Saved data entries
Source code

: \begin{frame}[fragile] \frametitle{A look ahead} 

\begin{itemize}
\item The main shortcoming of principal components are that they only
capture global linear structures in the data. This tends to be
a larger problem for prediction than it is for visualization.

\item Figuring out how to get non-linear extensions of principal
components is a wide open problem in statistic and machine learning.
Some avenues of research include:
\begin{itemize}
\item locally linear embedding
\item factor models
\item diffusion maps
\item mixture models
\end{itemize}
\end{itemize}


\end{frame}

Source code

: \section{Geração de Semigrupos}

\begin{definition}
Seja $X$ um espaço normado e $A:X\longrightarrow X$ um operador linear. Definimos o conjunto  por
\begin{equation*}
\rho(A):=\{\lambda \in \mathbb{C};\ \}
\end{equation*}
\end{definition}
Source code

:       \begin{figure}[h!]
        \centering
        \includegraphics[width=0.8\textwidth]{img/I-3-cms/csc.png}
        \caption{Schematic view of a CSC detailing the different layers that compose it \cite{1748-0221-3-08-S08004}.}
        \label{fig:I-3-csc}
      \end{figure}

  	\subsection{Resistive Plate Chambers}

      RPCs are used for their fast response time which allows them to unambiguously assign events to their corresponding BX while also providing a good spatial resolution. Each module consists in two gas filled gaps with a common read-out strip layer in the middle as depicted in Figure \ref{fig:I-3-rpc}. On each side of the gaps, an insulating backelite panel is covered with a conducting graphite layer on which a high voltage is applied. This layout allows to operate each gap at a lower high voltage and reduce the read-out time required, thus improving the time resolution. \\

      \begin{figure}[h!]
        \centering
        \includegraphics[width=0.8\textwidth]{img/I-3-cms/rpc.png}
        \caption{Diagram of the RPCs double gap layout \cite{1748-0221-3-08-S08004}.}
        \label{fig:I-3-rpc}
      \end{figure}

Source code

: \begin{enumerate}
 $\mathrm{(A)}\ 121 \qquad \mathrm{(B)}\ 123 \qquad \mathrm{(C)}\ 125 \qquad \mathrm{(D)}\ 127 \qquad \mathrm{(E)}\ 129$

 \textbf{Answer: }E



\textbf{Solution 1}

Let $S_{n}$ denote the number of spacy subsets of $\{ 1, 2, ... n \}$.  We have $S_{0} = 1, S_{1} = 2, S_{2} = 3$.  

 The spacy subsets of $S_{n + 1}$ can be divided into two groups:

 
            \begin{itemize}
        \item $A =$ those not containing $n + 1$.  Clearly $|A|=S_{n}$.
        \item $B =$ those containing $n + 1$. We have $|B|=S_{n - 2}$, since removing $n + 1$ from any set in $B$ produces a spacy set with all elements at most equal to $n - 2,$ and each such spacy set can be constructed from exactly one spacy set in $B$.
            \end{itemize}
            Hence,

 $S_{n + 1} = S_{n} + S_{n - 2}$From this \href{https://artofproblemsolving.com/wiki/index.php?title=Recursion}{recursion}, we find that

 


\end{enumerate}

» Directions for this task
Beginning with the line that has "set in $B$.", set down every line of the entries above through the final one, unchanged.

» Result of the exercise
        \item $B =$ those containing $n + 1$. We have $|B|=S_{n - 2}$, since removing $n + 1$ from any set in $B$ produces a spacy set with all elements at most equal to $n - 2,$ and each such spacy set can be constructed from exactly one spacy set in $B$.
            \end{itemize}
            Hence,

 $S_{n + 1} = S_{n} + S_{n - 2}$From this \href{https://artofproblemsolving.com/wiki/index.php?title=Recursion}{recursion}, we find that

 


\end{enumerate}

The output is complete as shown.